Hint: It ain’t *nix.
Using evolutionary analogies may seem helpful, but are actually limited. Open source projects don’t reproduce, nor do they have genes – the projects are run by humans not genetic code.
Sometimes it seems that competition helps projects such as having a few different window managers to choose from (KDE, Gnome, XFCE), but sometimes cooperation is much more helpful: using the same X11 system, standardizing Openoffice.org and KOffice on the same file specification, or using a standardized x86 architecture (Intel, AMD). Sometimes forking is helpful if the original project leaders are incompetent, but it isn’t always helpful that the fork stays forked as we saw that the gcc fork was absorbed again.
I think the real lesson here is that having FOSS licensing makes both forking and cooperation much easier.
re: universities… pen-is mightier
re: the article. Solid stuff. The other posters were right, this is a good read.
“Nice of some folks to completely overlook places like India and Japan when they start discussing computing R&D. ”
Funny how that is. I call it cultural myopia.

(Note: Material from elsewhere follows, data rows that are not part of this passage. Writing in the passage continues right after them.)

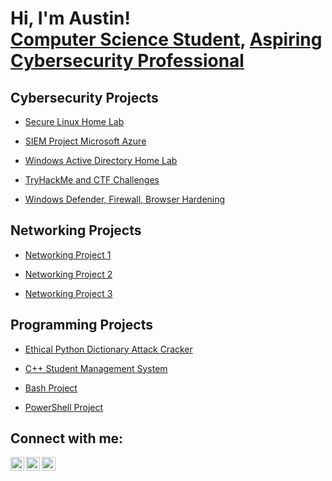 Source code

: <h1>Hi, I'm Austin! <br/><a href="https://github.com/austindennoCS">Computer Science Student</a>, <a href="https://github.com/austindennoCS">Aspiring Cybersecurity Professional</a></h1>

<h2>Cybersecurity Projects</h2>

  - [Secure Linux Home Lab](https://github.com/austindennoCS)
  
  - [SIEM Project Microsoft Azure](https://github.com/austindennoCS)
  
  - [Windows Active Directory Home Lab](https://github.com/austindennoCS)
    
  - [TryHackMe and CTF Challenges](https://github.com/austindennoCS)

  - [Windows Defender, Firewall, Browser Hardening](https://github.com/austindennoCS)

<h2>Networking Projects</h2>

  - [Networking Project 1](https://github.com/austindennoCS)
  
  - [Networking Project 2](https://github.com/austindennoCS)
  
  - [Networking Project 3](https://github.com/austindennoCS)
    

<h2>Programming Projects</h2>

  - [Ethical Python Dictionary Attack Cracker](https://github.com/austindennoCS)
  
  - [C++ Student Management System](https://github.com/austindennoCS)

  - [Bash Project](https://github.com/austindennoCS)

  - [PowerShell Project](https://github.com/austindennoCS)
  
  
  
<h2>Connect with me:</h2>

[<img align="left" alt="JoshMadakor | Twitter" width="22px" src="https://cdn.jsdelivr.net/npm/simple-icons@v3/icons/twitter.svg" />][twitter]
[<img align="left" alt="JoshMadakor | LinkedIn" width="22px" src="https://cdn.jsdelivr.net/npm/simple-icons@v3/icons/linkedin.svg" />][linkedin]
[<img align="left" alt="JoshMadakor | Instagram" width="22px" src="https://cdn.jsdelivr.net/npm/simple-icons@v3/icons/instagram.svg" />][instagram]

[twitter]: https://twitter.com
[instagram]: https://www.instagram.com
[linkedin]: https://linkedin.com

<!--
**joshmadakor1/joshmadakor1** is a ✨ _special_ ✨ repository because its `README.md` (this file) appears on your GitHub profile.

Here are some ideas to get you started:

- 🔭 I’m currently working on ...
- 🌱 I’m currently learning ...
- 👯 I’m looking to collaborate on ...
- 🤔 I’m looking for help with ...
- 💬 Ask me about ...
- 📫 How to reach me: ...
- 😄 Pronouns: ...
- ⚡ Fun fact: ...
-->
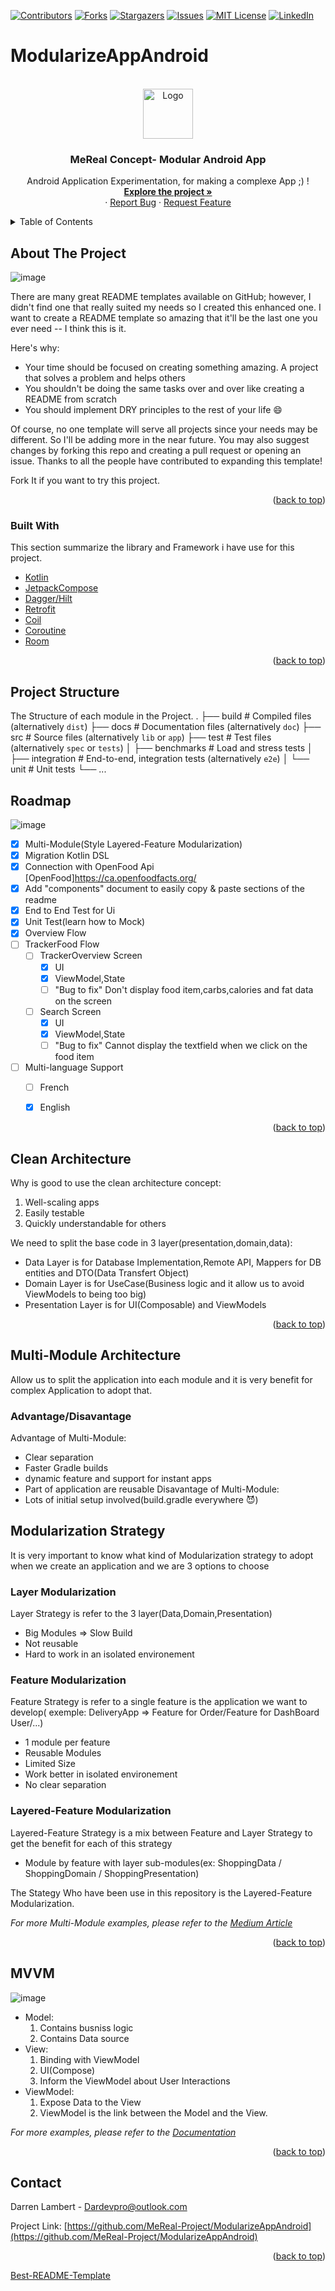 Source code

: [![Contributors][contributors-shield]][contributors-url]
[![Forks][forks-shield]][forks-url]
[![Stargazers][stars-shield]][stars-url]
[![Issues][issues-shield]][issues-url]
[![MIT License][license-shield]][license-url]
[![LinkedIn][linkedin-shield]][linkedin-url]

# ModularizeAppAndroid
<div id="top"></div>

<!-- PROJECT LOGO -->
<br />
<div align="center">
  <a href="https://github.com/MeReal-Project/ModularizeAppAndroid">
    <img src="Image/Logo MeReal.png" alt="Logo" width="80" height="80">
  </a>

  <h3 align="center">MeReal Concept- Modular Android App</h3>

  <p align="center">
    Android Application Experimentation, for making a complexe App ;) !
    <br />
    <a href="https://github.com/MeReal-Project/ModularizeAppAndroid"><strong>Explore the project »</strong></a>
    <br />
    ·
    <a href="https://github.com/MeReal-Project/ModularizeAppAndroid/issues">Report Bug</a>
    ·
    <a href="https://github.com/MeReal-Project/ModularizeAppAndroid/issues">Request Feature</a>
  </p>
</div>



<!-- TABLE OF CONTENTS -->
<details>
  <summary>Table of Contents</summary>
  <ol>
    <li>
      <a href="#about-the-project">About The Project</a>
      <ul>
        <li><a href="#built-with">Built With</a></li>
      </ul>
    </li>
    <li><a href="#project-structure">Project Structure</a></li>
    <li><a href="#roadmap">Roadmap</a></li>
    <li><a href="#clean-architecture">Clean Architecture</a></li>
    <li>
      <a href="#multi-module-architecture">Multi-Module Architecture</a>
      <ul>     
        <li><a href="#advantagedisavantage">Advantage/Disavantage</a></li>
        <li>
          <a href="#modularization-strategy">Modularization Strategy</a>
          <ul>
            <li><a href="#layer-modularization">Layer Modularization</a></li>
            <li><a href="#feature-modularization">Feature Modularization</a></li>
            <li><a href="#layered-feature-modularization">Layered-Feature Modularization</a></li>
          </ul>
        </li>
      </ul>
    </li>
    <li><a href="#mvvm">MVVM</a></li>
    <li><a href="#contact">Contact</a></li>
  </ol>
</details>



<!-- ABOUT THE PROJECT -->
## About The Project

![image](https://github.com/MeReal-Project/ModularizeAppAndroid/blob/20e4e2fb9b186a47f25f94e60c1011516558bf01/Image/compose.png)

There are many great README templates available on GitHub; however, I didn't find one that really suited my needs so I created this enhanced one. I want to create a README template so amazing that it'll be the last one you ever need -- I think this is it.

Here's why:
* Your time should be focused on creating something amazing. A project that solves a problem and helps others
* You shouldn't be doing the same tasks over and over like creating a README from scratch
* You should implement DRY principles to the rest of your life :smile:

Of course, no one template will serve all projects since your needs may be different. So I'll be adding more in the near future. You may also suggest changes by forking this repo and creating a pull request or opening an issue. Thanks to all the people have contributed to expanding this template!

Fork It if you want to try this project. 

<p align="right">(<a href="#top">back to top</a>)</p>



### Built With

This section summarize the library and Framework i have use for this project. 

* [Kotlin](https://kotlinlang.org/)
* [JetpackCompose](https://developer.android.com/jetpack/compose)
* [Dagger/Hilt](https://dagger.dev/hilt/)
* [Retrofit](https://square.github.io/retrofit/)
* [Coil](https://coil-kt.github.io/coil/)
* [Coroutine](https://kotlinlang.org/docs/coroutines-overview.html#sample-projects)
* [Room](https://developer.android.com/jetpack/androidx/releases/room?gclid=CjwKCAiAyPyQBhB6EiwAFUuakjQO6IsuMr2gvRX9ucrl7CsuXX68HNYztT_4OVJ1DL37qsuibNdqqBoCIhMQAvD_BwE&gclsrc=aw.ds)

<p align="right">(<a href="#top">back to top</a>)</p>

## Project Structure

The Structure of each module in the Project. 
    .
    ├── build                   # Compiled files (alternatively `dist`)
    ├── docs                    # Documentation files (alternatively `doc`)
    ├── src                     # Source files (alternatively `lib` or `app`)
    ├── test                    # Test files (alternatively `spec` or `tests`)
    │   ├── benchmarks          # Load and stress tests
    │   ├── integration         # End-to-end, integration tests (alternatively `e2e`)
    │   └── unit                # Unit tests
    └── ...

<!-- ROADMAP -->
## Roadmap
![image](Image/1_3dndBE2W_jYejuVQ9q-Jxw.png)
- [x] Multi-Module(Style Layered-Feature Modularization)
- [x] Migration Kotlin DSL
- [x] Connection with OpenFood Api [OpenFood]https://ca.openfoodfacts.org/
- [x] Add "components" document to easily copy & paste sections of the readme
- [x] End to End Test for Ui
- [x] Unit Test(learn how to Mock)
- [x] Overview Flow
- [ ] TrackerFood Flow
    - [ ] TrackerOverview Screen
       - [x] UI
       - [x] ViewModel,State
       - [ ] "Bug to fix" Don't display food item,carbs,calories and fat data on the screen
   - [ ] Search Screen
       - [x] UI
       - [x] ViewModel,State
       - [ ] "Bug to fix" Cannot display the textfield when we click on the food item    
- [ ] Multi-language Support
    - [ ] French
    - [x] English


<p align="right">(<a href="#top">back to top</a>)</p>

<!-- USAGE EXAMPLES -->
## Clean Architecture

Why is good to use the clean architecture concept:
1. Well-scaling apps
2. Easily testable
3. Quickly understandable for others

We need to split the base code in 3 layer(presentation,domain,data):
- Data Layer is for Database Implementation,Remote API, Mappers for DB entities and DTO(Data Transfert Object)
- Domain Layer is for UseCase(Business logic and it allow us to avoid ViewModels to being too big)
- Presentation Layer is for UI(Composable) and ViewModels

<p align="right">(<a href="#top">back to top</a>)</p>

## Multi-Module Architecture

Allow us to split the application into each module and it is very benefit for complex Application to adopt that. 

### Advantage/Disavantage

Advantage of Multi-Module:
  - Clear separation
  - Faster Gradle builds
  - dynamic feature and support for instant apps
  - Part of application are reusable
Disavantage of Multi-Module:
  - Lots of initial setup involved(build.gradle everywhere 😈)

## Modularization Strategy

It is very important to know what kind of Modularization strategy to adopt when we create an application and we are 3 options to choose

### Layer Modularization

Layer Strategy is refer to the 3 layer(Data,Domain,Presentation)
  - Big Modules => Slow Build
  - Not reusable
  - Hard to work in an isolated environement 

### Feature Modularization

Feature Strategy is refer to a single feature is the application we want to develop( exemple: DeliveryApp => Feature for Order/Feature for DashBoard User/...)
  - 1 module per feature
  - Reusable Modules
  - Limited Size 
  - Work better in isolated environement
  - No clear separation

### Layered-Feature Modularization

Layered-Feature Strategy is a mix between Feature and Layer Strategy to get the benefit for each of this strategy
  - Module by feature with layer sub-modules(ex: ShoppingData / ShoppingDomain / ShoppingPresentation)

The Stategy Who have been use in this repository is the Layered-Feature Modularization.

_For more Multi-Module examples, please refer to the [Medium Article](https://proandroiddev.com/modularization-in-android-architecture-point-of-view-from-a-to-z-part-ii-8baea5b2e4fd)_

<p align="right">(<a href="#top">back to top</a>)</p>

## MVVM

![image](Image/MVVM.png)

- Model:
    1. Contains busniss logic
    2. Contains Data source
- View:
    1. Binding with ViewModel
    2. UI(Compose)
    3. Inform the ViewModel about User Interactions
- ViewModel:
    1. Expose Data to the View
    2. ViewModel is the link between the Model and the View.

_For more examples, please refer to the [Documentation](https://example.com)_

<p align="right">(<a href="#top">back to top</a>)</p>

<!-- CONTACT -->
## Contact

Darren Lambert - Dardevpro@outlook.com

Project Link: [https://github.com/MeReal-Project/ModularizeAppAndroid](https://github.com/MeReal-Project/ModularizeAppAndroid)

<p align="right">(<a href="#top">back to top</a>)</p>

[Best-README-Template](https://github.com/othneildrew/Best-README-Template)

<!-- MARKDOWN LINKS & IMAGES -->
<!-- https://www.markdownguide.org/basic-syntax/#reference-style-links -->
[contributors-shield]: https://img.shields.io/github/contributors/MeReal-Project/ModularizeAppAndroid.svg?style=for-the-badge
[contributors-url]: https://github.com/MeReal-Project/ModularizeAppAndroid/graphs/contributors
[forks-shield]: https://img.shields.io/github/forks/MeReal-Project/ModularizeAppAndroid.svg?style=for-the-badge
[forks-url]: https://github.com/MeReal-Project/ModularizeAppAndroid/network/members
[stars-shield]: https://img.shields.io/github/stars/MeReal-Project/ModularizeAppAndroid.svg?style=for-the-badge
[stars-url]: https://github.com/MeReal-Project/ModularizeAppAndroid/stargazers
[issues-shield]: https://img.shields.io/github/issues/MeReal-Project/ModularizeAppAndroid.svg?style=for-the-badge
[issues-url]: https://github.com/MeReal-Project/ModularizeAppAndroid/issues
[license-shield]: https://img.shields.io/github/license/MeReal-Project/ModularizeAppAndroid.svg?style=for-the-badge
[license-url]: https://github.com/MeReal-Project/ModularizeAppAndroid/blob/master/LICENSE.txt
[linkedin-shield]: https://img.shields.io/badge/-LinkedIn-black.svg?style=for-the-badge&logo=linkedin&colorB=555
[linkedin-url]: https://linkedin.com/in/linkedin_username
<!--[product-screenshot]: Image/Logo MeReal.png-->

rember that both genetic code and computer code in the end are just strings of signals (zeros and ones in the case of computer code). all the sicence are where they are today tanks to people putting to paper their theorys and formulas, without being protected by copyrights and patents that stay in effect long after they themselfs are gone. its a share and share alike enviroment. but allso a enviroment where people compete for the glory of being the first person to figure something out. while glory dont put food on your table, it will most likely land you a nice job somewhere as people know what your capable of
yes standards are important, but forks help with transfering new blood into what at the moment is a evolutional dead end. if the old branch still have life it most likely will be absorbed. if not it will die of and the younger branch will continue to grow. this is why people keep compareing it to biology. standards create a enviroment for this to happen, a enviroment of common ground. what would happen if say the sheep held a tradesecret on the concept of eating grass? or maybe a copyright or patent?

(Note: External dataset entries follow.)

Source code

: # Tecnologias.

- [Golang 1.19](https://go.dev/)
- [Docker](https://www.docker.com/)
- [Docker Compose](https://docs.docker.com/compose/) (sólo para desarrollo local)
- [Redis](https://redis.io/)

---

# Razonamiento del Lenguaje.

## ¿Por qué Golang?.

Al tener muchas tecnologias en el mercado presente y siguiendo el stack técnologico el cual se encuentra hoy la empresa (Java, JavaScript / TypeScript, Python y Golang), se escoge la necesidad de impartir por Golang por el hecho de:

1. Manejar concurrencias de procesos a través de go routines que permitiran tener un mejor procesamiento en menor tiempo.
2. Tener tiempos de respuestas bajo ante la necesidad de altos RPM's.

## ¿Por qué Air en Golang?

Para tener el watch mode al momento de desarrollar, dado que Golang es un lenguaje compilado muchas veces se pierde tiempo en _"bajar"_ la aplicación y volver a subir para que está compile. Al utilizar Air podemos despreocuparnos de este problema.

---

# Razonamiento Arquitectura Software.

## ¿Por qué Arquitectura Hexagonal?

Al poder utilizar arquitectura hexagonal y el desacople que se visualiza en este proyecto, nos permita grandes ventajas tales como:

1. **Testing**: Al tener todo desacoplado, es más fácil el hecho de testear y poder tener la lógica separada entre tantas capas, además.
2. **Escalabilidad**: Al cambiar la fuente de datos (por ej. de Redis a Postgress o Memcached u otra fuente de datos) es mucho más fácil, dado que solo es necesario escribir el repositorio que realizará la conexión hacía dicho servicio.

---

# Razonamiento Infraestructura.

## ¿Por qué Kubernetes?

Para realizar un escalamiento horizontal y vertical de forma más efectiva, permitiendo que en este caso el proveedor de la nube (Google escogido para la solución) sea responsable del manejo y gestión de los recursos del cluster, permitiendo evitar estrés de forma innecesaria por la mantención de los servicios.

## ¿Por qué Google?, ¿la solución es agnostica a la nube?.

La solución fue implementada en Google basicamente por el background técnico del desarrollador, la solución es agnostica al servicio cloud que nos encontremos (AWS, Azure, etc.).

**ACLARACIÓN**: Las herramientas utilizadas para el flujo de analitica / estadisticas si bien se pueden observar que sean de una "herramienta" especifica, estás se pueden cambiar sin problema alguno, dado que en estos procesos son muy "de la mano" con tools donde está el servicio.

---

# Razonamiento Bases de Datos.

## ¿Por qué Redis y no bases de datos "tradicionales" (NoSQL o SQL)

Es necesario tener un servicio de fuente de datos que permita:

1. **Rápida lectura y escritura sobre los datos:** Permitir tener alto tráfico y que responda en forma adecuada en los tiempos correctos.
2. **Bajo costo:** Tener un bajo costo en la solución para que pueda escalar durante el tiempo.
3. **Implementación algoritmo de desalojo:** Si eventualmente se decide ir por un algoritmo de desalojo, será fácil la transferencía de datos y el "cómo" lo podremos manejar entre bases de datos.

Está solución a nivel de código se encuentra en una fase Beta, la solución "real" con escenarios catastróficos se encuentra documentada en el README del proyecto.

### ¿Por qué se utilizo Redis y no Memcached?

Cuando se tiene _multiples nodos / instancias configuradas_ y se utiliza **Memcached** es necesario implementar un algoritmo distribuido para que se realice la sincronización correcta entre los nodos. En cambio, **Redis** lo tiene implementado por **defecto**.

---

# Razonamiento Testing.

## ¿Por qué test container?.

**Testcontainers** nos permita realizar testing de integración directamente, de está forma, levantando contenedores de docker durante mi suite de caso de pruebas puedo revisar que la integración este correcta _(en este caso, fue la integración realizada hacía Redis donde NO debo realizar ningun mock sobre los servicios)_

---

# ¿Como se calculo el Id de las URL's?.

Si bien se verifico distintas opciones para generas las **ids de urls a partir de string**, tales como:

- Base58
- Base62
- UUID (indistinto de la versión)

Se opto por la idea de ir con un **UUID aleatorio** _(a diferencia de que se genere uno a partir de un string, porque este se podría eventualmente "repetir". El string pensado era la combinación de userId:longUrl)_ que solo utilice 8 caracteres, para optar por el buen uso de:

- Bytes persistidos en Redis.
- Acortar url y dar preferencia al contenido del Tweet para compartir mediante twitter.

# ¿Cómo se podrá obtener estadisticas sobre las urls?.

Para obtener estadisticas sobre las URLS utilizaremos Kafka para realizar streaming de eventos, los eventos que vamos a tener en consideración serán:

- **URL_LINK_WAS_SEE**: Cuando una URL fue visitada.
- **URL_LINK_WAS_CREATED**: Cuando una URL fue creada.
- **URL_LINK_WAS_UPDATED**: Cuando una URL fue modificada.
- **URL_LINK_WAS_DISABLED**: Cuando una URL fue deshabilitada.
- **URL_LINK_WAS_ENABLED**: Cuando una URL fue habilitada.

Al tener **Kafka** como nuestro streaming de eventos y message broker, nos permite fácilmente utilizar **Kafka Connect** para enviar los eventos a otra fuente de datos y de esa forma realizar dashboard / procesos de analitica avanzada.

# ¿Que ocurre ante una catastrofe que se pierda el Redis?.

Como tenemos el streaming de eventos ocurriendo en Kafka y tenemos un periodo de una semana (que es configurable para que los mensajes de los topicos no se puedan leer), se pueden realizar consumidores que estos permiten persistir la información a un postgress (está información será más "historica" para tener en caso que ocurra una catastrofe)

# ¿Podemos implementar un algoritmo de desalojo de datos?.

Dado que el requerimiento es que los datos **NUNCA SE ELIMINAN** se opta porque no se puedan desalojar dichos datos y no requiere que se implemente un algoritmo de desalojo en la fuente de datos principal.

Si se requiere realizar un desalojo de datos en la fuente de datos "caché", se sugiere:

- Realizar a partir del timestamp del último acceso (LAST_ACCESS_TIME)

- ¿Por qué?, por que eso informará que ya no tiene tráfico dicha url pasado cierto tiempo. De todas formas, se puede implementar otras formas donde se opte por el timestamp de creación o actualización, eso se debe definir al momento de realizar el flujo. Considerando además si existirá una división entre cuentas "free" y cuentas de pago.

If the reason for Sun not making Java and Solaris open source is, it can lead to forking, can QT be forked and what are consequences for Trolltech?
The Linux kernel currently has 3 major forks – 2.6, 2.4 and 2.2.
I would not consider these forks Linus and friends moved on other took up maintaining older kernels. The logical upgrade path is 2.4 -> 2.6 in comparison of a true fork you would not upgrade from FreeBSD -> NetBSD (although some might consider it an upgrade =P )
What has more impact on your life? *nix or Tron?
Hint: It ain’t *nix.
Its not so simple. You compare a mass implemented, embedded architecture with *NIX; that’s apples with oranges. Besides what does that have to do with the subject?